Details continue to emerge about “Operation Choke Point,” a Justice Department program targeting businesses that it feels are at high risk for fraud. The Consumer Financial Protection Bureau spearheads the program through its regulation of banks and lending institutions that serve these businesses. A letter from the CFPB can “choke off” the ability of these businesses to conduct financial transactions, and thereby close them down.
The Federal Deposit Insurance Corporation in 2014 listed several business enterprises that it considered high risk. Among these were entities that have been part of highly-publicized CFPB action in the past several months, including providers of pre-paid credit cards and payday loans. However, the CFPB has also quietly been active working with the DOJ against online retailers of firearms and ammunition, tobacco products, surveillance equipment and other legal products and services.
An article last month revealed CFPB action against a tobacco-product retailer and a new business selling guns and ammunition.

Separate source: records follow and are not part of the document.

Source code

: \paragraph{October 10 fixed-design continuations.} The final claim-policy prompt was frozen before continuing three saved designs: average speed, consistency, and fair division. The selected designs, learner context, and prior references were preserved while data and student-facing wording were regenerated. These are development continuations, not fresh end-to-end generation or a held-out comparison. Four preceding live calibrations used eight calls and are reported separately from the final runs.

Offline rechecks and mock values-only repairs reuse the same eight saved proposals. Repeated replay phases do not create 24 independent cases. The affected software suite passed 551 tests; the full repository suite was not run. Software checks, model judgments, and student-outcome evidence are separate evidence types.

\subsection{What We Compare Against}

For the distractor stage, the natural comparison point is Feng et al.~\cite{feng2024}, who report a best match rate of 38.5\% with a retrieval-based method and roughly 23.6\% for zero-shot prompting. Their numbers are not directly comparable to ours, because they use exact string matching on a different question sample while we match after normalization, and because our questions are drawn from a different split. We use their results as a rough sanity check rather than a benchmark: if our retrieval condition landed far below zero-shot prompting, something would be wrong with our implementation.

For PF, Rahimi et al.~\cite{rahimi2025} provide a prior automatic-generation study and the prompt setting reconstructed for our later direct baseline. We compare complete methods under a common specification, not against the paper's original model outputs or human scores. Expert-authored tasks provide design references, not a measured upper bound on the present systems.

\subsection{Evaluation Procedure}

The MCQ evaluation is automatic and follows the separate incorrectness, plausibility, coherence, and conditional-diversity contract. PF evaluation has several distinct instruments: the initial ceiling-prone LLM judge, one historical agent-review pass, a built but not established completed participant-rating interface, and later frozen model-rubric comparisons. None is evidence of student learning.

In both cases, the companies received letters from their banking institutions notifying them that their accounts would be closed, and both institutions, a credit union and a large bank, told the business operators that Operation Choke Point was the reason. Under its authority to regulate the financial industry, the CFPB had instructed these banking institutions that they could not process transactions relating to tobacco or firearms, even though the retailers were operating legally.

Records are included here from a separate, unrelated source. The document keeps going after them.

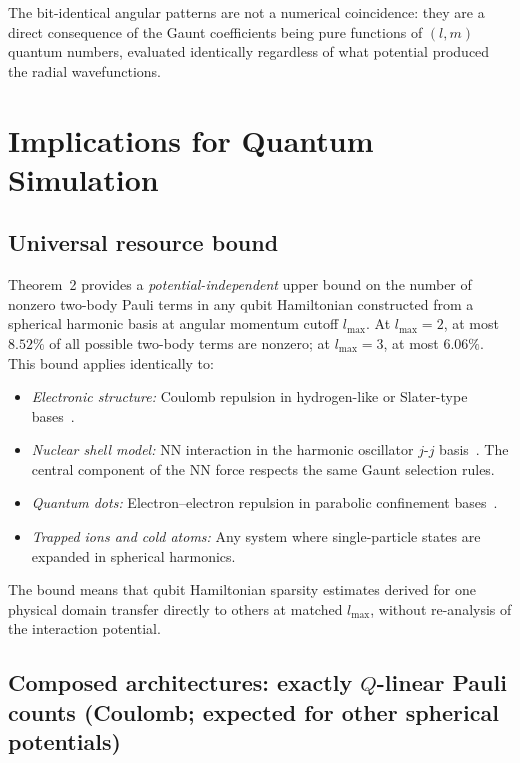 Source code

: \documentclass[twocolumn,pra,amsmath,amssymb,superscriptaddress]{revtex4-2}
\begin{document}
\noindent The bit-identical angular patterns are not a numerical
coincidence: they are a direct consequence of the Gaunt coefficients
being pure functions of $(l, m)$ quantum numbers, evaluated
identically regardless of what potential produced the radial
wavefunctions.

\section{Implications for Quantum Simulation}
\label{sec:implications}

\subsection{Universal resource bound}

Theorem~2 provides a \textit{potential-independent} upper bound on
the number of nonzero two-body Pauli terms in any qubit Hamiltonian
constructed from a spherical harmonic basis at angular momentum
cutoff $l_{\max}$.  At $l_{\max} = 2$, at most $8.52\%$ of all
possible two-body terms are nonzero; at $l_{\max}=3$, at most
$6.06\%$.  This bound applies identically to:

\begin{itemize}
\item \textit{Electronic structure:} Coulomb repulsion in
  hydrogen-like or Slater-type bases~\cite{GeoVac_Paper14}.
\item \textit{Nuclear shell model:} NN interaction in the harmonic
  oscillator $j$-$j$ basis~\cite{Suhonen2007}.  The central
  component of the NN force respects the same Gaunt selection
  rules.
\item \textit{Quantum dots:} Electron--electron repulsion in
  parabolic confinement bases~\cite{Reimann2002}.
\item \textit{Trapped ions and cold atoms:} Any system where
  single-particle states are expanded in spherical harmonics.
\end{itemize}

The bound means that qubit Hamiltonian sparsity estimates derived
for one physical domain transfer directly to others at matched
$l_{\max}$, without re-analysis of the interaction potential.

\subsection{Composed architectures: exactly $Q$-linear Pauli counts
(Coulomb; expected for other spherical potentials)}
\end{document}
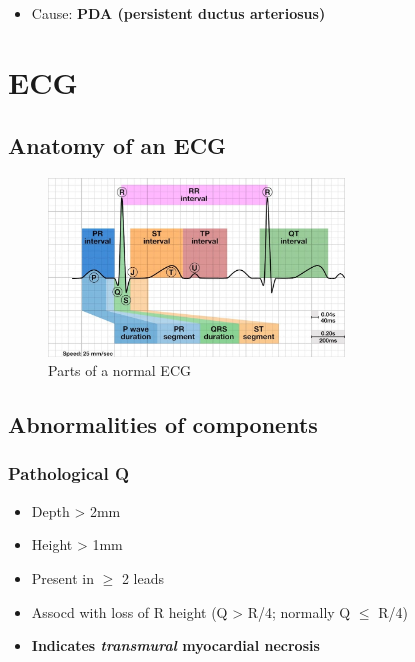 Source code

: \documentclass[
  12pt,
]{memoir}
\providecommand{\tightlist}{%
  \setlength{\itemsep}{0pt}\setlength{\parskip}{0pt}}
\begin{document}
\begin{itemize}
\tightlist
\item
  Cause: \textbf{PDA (persistent ductus arteriosus)}
\end{itemize}

\hypertarget{ecg-1}{%
\section{ECG}\label{ecg-1}}

\label{sec:ecg}

\hypertarget{anatomy-of-an-ecg}{%
\subsection{Anatomy of an ECG}\label{anatomy-of-an-ecg}}

\begin{figure}
    \centering
    \includegraphics[width=0.7\textwidth]{../assets/med/ecg-anatomy.jpg}
    \caption{Parts of a normal ECG}
\end{figure}

\hypertarget{abnormalities-of-components}{%
\subsection{Abnormalities of
components}\label{abnormalities-of-components}}

\hypertarget{pathological-q}{%
\subsubsection{Pathological Q}\label{pathological-q}}

\begin{itemize}
\tightlist
\item
  Depth \textgreater{} 2mm
\item
  Height \textgreater{} 1mm
\item
  Present in \(\ge\) 2 leads
\item
  Assocd with loss of R height (Q \textgreater{} R/4; normally Q \(\le\)
  R/4)
\item
  \textbf{Indicates \emph{transmural} myocardial necrosis}
\end{itemize}
\end{document}
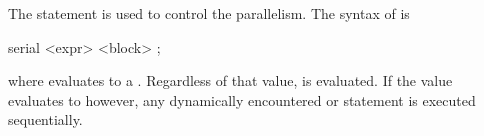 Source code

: The  statement is used to control the parallelism.
The syntax of  is
\begin{chapel}
serial <expr> <block> ;
\end{chapel}
where  evaluates to a .  Regardless of that
value,  is evaluated. If the value evaluates to
 however, any dynamically encountered  or
 statement is executed sequentially. 

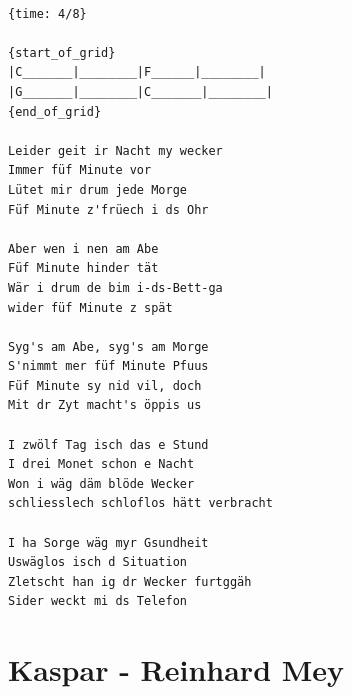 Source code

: \documentclass[]{book}
\let\stdsection\section
\renewcommand\section{\clearpage\stdsection}
\begin{document}
\begin{verbatim}

{time: 4/8}

{start_of_grid}
|C_______|________|F______|________|
|G_______|________|C_______|________|
{end_of_grid}

Leider geit ir Nacht my wecker
Immer füf Minute vor
Lütet mir drum jede Morge
Füf Minute z'früech i ds Ohr

Aber wen i nen am Abe
Füf Minute hinder tät
Wär i drum de bim i-ds-Bett-ga
wider füf Minute z spät

Syg's am Abe, syg's am Morge
S'nimmt mer füf Minute Pfuus
Füf Minute sy nid vil, doch
Mit dr Zyt macht's öppis us

I zwölf Tag isch das e Stund
I drei Monet schon e Nacht
Won i wäg däm blöde Wecker
schliesslech schloflos hätt verbracht

I ha Sorge wäg myr Gsundheit
Uswäglos isch d Situation
Zletscht han ig dr Wecker furtggäh
Sider weckt mi ds Telefon
\end{verbatim}

\hypertarget{kaspar---reinhard-mey}{%
\section{Kaspar - Reinhard Mey}\label{kaspar---reinhard-mey}}
\end{document}
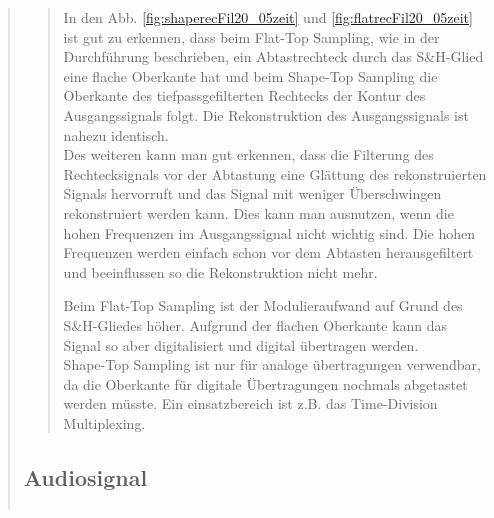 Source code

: \begin{quote}
\begin{quote}
            In den Abb. \ref{fig:shaperecFil20_05zeit} und \ref{fig:flatrecFil20_05zeit} ist gut zu erkennen, dass beim
            Flat-Top Sampling, wie in der Durchführung beschrieben, ein Abtastrechteck durch das S\&H-Glied eine flache
            Oberkante hat und beim Shape-Top Sampling die Oberkante des tiefpassgefilterten Rechtecks der Kontur des
            Ausgangssignals folgt.
            Die Rekonstruktion des Ausgangssignals ist nahezu identisch.\\
            Des weiteren kann man gut erkennen, dass die Filterung des Rechtecksignals vor der Abtastung eine Glättung des
            rekonstruierten Signals hervorruft und das Signal mit weniger Überschwingen rekonstruiert werden kann. Dies kann
            man ausnutzen, wenn die hohen Frequenzen im Ausgangssignal nicht wichtig sind. Die hohen Frequenzen werden
            einfach schon vor dem Abtasten herausgefiltert und beeinflussen so die Rekonstruktion nicht mehr.
            
            Beim Flat-Top Sampling ist der Modulieraufwand auf Grund des S\&H-Gliedes höher. Aufgrund der flachen
            Oberkante kann das Signal so aber digitalisiert und digital übertragen werden.\\
            Shape-Top Sampling ist nur für analoge übertragungen verwendbar, da die Oberkante für digitale
            Übertragungen nochmals abgetastet werden müsste. Ein einsatzbereich ist z.B. das Time-Division Multiplexing.
            
      
      \end{quote}
      
      \subsection{Audiosignal}
      \begin{quote}
      
          \begin{center}
                \begin{tabular}{ll}
                

\end{tabular}
\end{center}
\end{quote}
\end{quote}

Last year, the DOJ gave an Operation Choke Point presentation to a conference of bank examiners that boasted of “more than 50 subpoenas” issued to banks and payment processors and “several active criminal and civil investigations.” As a result of pressure applied through the CFPB, the DOJ stated “banks are self-disclosing problematic relationships… and terminating relationships.”
Push back against Operation Choke Point has been growing. Late last year, both the FDIC and the Justice Department launched investigations of Operation Choke Point after reports in the Wall Street Journal and other outlets reported on a scathing House Oversight Committee report. Earlier this year, the FDIC sent a letter to all supervisory staff stating that decisions on accounts need to be made on an individual basis and not based on “industry or moral objection.” This week, the U.S. House passed the “Bureau of Consumer Financial Protection Advisory Boards Act,” which is designed to reign in the CFPB’s authority by requiring input from regulated industries and affected businesses. The bill, which is a direct answer to Operation Choke Point, goes to the Senate this week for consideration.